GIVEN ENTRIES ::
━━━
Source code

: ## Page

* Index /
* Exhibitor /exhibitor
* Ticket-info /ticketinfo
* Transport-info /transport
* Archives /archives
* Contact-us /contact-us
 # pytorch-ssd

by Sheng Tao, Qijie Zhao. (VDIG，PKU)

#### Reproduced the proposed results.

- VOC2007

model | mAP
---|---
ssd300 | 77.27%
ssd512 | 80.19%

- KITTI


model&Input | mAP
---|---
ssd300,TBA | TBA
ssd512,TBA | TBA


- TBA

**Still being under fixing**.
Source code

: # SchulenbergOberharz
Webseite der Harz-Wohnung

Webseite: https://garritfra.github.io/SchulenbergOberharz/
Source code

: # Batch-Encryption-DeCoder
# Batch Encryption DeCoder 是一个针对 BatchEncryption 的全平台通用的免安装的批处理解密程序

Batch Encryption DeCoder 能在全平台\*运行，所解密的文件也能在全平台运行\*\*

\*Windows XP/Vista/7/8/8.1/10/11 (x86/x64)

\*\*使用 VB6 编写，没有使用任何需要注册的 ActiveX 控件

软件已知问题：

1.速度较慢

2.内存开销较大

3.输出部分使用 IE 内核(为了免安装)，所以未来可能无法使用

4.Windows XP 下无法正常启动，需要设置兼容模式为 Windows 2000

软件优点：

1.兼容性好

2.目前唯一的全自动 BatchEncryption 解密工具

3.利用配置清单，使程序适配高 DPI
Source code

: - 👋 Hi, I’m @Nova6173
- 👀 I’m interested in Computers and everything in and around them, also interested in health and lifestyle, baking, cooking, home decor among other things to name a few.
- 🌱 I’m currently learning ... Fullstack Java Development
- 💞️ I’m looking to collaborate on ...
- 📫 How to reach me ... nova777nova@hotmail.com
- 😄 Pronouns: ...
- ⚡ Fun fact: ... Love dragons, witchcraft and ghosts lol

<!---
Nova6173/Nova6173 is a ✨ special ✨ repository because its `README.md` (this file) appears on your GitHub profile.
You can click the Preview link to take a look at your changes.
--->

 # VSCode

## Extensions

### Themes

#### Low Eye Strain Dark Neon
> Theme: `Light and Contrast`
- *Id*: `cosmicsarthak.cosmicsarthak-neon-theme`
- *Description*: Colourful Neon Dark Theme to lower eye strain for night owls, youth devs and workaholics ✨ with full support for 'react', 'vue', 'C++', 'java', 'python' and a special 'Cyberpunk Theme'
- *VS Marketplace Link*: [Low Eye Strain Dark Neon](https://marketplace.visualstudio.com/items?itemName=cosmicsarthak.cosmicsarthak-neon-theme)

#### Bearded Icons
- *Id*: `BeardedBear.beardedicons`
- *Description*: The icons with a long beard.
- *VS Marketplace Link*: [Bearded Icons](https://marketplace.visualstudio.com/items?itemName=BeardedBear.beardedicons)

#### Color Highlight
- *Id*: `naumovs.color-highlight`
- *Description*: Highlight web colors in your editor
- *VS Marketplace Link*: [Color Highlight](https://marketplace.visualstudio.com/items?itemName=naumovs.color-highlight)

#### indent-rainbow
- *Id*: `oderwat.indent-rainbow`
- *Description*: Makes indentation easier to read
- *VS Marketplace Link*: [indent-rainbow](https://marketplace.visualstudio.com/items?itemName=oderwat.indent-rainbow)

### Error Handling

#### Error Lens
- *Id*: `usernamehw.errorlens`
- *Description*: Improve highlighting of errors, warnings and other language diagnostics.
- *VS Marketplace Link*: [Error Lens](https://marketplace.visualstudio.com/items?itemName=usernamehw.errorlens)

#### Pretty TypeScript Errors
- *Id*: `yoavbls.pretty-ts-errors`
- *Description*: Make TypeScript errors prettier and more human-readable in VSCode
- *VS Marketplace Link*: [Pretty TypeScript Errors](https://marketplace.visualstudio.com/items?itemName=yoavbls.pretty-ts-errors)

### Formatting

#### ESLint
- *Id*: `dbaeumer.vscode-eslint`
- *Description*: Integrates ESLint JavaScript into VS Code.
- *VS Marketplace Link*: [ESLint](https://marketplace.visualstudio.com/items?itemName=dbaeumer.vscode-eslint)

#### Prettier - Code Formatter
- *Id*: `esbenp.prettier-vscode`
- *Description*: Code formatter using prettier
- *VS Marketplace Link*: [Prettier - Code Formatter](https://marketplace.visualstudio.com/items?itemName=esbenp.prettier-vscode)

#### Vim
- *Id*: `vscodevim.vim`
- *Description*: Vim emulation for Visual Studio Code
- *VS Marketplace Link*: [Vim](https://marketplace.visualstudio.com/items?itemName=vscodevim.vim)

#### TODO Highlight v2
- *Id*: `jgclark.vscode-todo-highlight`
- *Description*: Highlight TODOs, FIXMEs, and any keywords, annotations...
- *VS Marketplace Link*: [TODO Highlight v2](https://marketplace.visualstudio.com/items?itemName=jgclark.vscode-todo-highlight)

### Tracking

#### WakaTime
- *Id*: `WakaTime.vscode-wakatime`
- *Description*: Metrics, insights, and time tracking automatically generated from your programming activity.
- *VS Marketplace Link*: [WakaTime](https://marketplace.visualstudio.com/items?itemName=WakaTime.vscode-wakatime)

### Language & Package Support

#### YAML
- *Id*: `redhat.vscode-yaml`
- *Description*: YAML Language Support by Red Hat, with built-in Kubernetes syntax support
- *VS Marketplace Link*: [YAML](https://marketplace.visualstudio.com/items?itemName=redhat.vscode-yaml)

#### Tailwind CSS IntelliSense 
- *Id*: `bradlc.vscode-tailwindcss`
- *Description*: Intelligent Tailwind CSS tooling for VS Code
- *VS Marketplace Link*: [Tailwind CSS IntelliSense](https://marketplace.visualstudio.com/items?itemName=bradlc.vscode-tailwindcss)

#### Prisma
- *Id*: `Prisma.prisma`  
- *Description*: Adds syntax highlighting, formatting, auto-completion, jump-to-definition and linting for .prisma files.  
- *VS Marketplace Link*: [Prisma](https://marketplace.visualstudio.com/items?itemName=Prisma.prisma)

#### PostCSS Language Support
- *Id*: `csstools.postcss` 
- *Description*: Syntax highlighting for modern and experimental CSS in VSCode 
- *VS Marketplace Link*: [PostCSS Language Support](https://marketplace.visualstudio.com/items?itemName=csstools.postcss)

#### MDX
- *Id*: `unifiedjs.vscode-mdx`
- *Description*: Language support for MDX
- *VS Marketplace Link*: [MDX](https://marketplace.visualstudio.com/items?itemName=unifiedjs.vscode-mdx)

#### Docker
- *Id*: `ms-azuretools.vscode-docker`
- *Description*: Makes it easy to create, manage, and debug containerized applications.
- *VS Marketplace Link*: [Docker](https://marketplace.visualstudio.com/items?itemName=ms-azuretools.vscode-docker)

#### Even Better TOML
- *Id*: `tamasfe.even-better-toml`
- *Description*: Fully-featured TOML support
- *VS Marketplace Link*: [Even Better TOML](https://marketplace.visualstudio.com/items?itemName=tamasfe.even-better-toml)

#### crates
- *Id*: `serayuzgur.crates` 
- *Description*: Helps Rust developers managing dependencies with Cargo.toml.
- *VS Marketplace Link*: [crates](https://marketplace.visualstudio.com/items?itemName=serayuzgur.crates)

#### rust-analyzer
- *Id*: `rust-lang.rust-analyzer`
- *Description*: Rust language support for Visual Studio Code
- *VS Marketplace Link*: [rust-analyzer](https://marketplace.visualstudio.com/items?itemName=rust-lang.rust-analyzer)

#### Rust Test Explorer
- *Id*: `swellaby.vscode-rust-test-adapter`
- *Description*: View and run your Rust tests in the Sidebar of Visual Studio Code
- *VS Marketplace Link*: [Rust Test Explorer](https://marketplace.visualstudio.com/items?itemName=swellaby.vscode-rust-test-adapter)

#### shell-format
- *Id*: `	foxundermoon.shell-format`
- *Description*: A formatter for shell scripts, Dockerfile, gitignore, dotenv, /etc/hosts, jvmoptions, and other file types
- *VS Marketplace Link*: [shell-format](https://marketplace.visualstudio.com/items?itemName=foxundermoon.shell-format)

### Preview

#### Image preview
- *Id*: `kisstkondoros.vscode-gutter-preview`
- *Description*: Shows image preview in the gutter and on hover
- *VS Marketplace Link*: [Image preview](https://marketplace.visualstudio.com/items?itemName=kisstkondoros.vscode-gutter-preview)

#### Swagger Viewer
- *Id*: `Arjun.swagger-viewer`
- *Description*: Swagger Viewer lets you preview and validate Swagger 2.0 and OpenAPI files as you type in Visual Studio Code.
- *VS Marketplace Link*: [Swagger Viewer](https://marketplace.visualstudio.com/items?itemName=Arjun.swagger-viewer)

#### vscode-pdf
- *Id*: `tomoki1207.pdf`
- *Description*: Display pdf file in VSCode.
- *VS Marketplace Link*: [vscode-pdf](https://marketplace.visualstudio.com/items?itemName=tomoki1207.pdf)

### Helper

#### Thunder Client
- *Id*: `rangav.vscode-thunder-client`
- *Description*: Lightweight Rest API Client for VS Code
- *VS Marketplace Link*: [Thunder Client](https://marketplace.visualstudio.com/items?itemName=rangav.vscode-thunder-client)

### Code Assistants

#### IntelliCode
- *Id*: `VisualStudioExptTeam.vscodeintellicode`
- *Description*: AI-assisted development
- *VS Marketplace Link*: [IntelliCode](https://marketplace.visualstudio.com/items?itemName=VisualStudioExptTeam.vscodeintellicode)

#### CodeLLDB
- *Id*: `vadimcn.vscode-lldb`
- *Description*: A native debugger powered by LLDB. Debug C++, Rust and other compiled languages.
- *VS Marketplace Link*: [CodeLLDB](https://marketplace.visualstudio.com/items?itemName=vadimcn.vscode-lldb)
━━━
THE TASK ::
Where the string "redhat" occurs in a line of the material above, copy the whole line.

ANSWER BOX ::
- *Id*: `redhat.vscode-yaml`
- *VS Marketplace Link*: [YAML](https://marketplace.visualstudio.com/items?itemName=redhat.vscode-yaml)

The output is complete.